(Stored data)
- Opening Delimiter -
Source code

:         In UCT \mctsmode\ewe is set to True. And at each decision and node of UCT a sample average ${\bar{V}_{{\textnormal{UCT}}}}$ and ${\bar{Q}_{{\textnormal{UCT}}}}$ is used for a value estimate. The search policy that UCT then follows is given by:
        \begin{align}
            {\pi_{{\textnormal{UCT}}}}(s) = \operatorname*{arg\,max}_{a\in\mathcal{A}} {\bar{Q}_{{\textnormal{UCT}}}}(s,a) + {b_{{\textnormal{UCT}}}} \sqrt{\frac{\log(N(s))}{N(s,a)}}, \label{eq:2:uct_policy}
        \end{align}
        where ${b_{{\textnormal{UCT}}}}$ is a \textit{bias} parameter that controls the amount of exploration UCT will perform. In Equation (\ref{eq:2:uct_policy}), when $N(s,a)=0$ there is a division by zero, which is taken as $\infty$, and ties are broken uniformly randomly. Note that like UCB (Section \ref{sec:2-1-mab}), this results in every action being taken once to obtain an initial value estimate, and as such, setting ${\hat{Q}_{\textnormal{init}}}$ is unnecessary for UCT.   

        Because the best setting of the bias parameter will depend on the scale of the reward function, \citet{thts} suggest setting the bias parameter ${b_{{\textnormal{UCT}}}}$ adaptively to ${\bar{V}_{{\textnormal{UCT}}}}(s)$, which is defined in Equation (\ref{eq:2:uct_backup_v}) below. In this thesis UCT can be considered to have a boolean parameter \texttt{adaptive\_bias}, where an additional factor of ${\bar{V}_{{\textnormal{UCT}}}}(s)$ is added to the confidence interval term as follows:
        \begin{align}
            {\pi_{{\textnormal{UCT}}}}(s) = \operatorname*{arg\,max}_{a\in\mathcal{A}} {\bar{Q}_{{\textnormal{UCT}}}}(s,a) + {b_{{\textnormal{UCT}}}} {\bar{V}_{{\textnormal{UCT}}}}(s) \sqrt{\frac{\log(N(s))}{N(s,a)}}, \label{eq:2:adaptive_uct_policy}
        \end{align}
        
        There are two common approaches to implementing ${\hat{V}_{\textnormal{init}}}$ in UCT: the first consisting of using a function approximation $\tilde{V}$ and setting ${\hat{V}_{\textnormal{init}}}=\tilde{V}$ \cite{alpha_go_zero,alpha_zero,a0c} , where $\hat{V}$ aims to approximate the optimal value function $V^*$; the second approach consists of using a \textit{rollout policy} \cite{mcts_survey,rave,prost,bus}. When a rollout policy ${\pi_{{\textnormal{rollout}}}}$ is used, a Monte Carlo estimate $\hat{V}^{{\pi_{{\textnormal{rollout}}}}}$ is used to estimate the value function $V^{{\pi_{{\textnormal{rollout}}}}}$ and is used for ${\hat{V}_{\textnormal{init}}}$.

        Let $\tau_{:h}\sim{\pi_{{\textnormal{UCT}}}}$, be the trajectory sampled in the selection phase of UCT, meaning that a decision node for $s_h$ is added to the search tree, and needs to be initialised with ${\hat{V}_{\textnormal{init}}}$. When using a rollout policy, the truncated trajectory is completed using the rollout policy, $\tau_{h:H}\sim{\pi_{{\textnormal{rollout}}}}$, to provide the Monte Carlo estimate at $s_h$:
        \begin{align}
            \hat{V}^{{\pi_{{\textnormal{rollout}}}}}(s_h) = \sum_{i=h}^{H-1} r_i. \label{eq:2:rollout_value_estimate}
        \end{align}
- Closing Delimiter -
§ TASK DESCRIPTION: Each record is to be repeated word for word, with none skipped.

§ RESPONSE:
Source code

:         In UCT \mctsmode\ewe is set to True. And at each decision and node of UCT a sample average ${\bar{V}_{{\textnormal{UCT}}}}$ and ${\bar{Q}_{{\textnormal{UCT}}}}$ is used for a value estimate. The search policy that UCT then follows is given by:
        \begin{align}
            {\pi_{{\textnormal{UCT}}}}(s) = \operatorname*{arg\,max}_{a\in\mathcal{A}} {\bar{Q}_{{\textnormal{UCT}}}}(s,a) + {b_{{\textnormal{UCT}}}} \sqrt{\frac{\log(N(s))}{N(s,a)}}, \label{eq:2:uct_policy}
        \end{align}
        where ${b_{{\textnormal{UCT}}}}$ is a \textit{bias} parameter that controls the amount of exploration UCT will perform. In Equation (\ref{eq:2:uct_policy}), when $N(s,a)=0$ there is a division by zero, which is taken as $\infty$, and ties are broken uniformly randomly. Note that like UCB (Section \ref{sec:2-1-mab}), this results in every action being taken once to obtain an initial value estimate, and as such, setting ${\hat{Q}_{\textnormal{init}}}$ is unnecessary for UCT.   

        Because the best setting of the bias parameter will depend on the scale of the reward function, \citet{thts} suggest setting the bias parameter ${b_{{\textnormal{UCT}}}}$ adaptively to ${\bar{V}_{{\textnormal{UCT}}}}(s)$, which is defined in Equation (\ref{eq:2:uct_backup_v}) below. In this thesis UCT can be considered to have a boolean parameter \texttt{adaptive\_bias}, where an additional factor of ${\bar{V}_{{\textnormal{UCT}}}}(s)$ is added to the confidence interval term as follows:
        \begin{align}
            {\pi_{{\textnormal{UCT}}}}(s) = \operatorname*{arg\,max}_{a\in\mathcal{A}} {\bar{Q}_{{\textnormal{UCT}}}}(s,a) + {b_{{\textnormal{UCT}}}} {\bar{V}_{{\textnormal{UCT}}}}(s) \sqrt{\frac{\log(N(s))}{N(s,a)}}, \label{eq:2:adaptive_uct_policy}
        \end{align}
        
        There are two common approaches to implementing ${\hat{V}_{\textnormal{init}}}$ in UCT: the first consisting of using a function approximation $\tilde{V}$ and setting ${\hat{V}_{\textnormal{init}}}=\tilde{V}$ \cite{alpha_go_zero,alpha_zero,a0c} , where $\hat{V}$ aims to approximate the optimal value function $V^*$; the second approach consists of using a \textit{rollout policy} \cite{mcts_survey,rave,prost,bus}. When a rollout policy ${\pi_{{\textnormal{rollout}}}}$ is used, a Monte Carlo estimate $\hat{V}^{{\pi_{{\textnormal{rollout}}}}}$ is used to estimate the value function $V^{{\pi_{{\textnormal{rollout}}}}}$ and is used for ${\hat{V}_{\textnormal{init}}}$.

        Let $\tau_{:h}\sim{\pi_{{\textnormal{UCT}}}}$, be the trajectory sampled in the selection phase of UCT, meaning that a decision node for $s_h$ is added to the search tree, and needs to be initialised with ${\hat{V}_{\textnormal{init}}}$. When using a rollout policy, the truncated trajectory is completed using the rollout policy, $\tau_{h:H}\sim{\pi_{{\textnormal{rollout}}}}$, to provide the Monte Carlo estimate at $s_h$:
        \begin{align}
            \hat{V}^{{\pi_{{\textnormal{rollout}}}}}(s_h) = \sum_{i=h}^{H-1} r_i. \label{eq:2:rollout_value_estimate}
        \end{align}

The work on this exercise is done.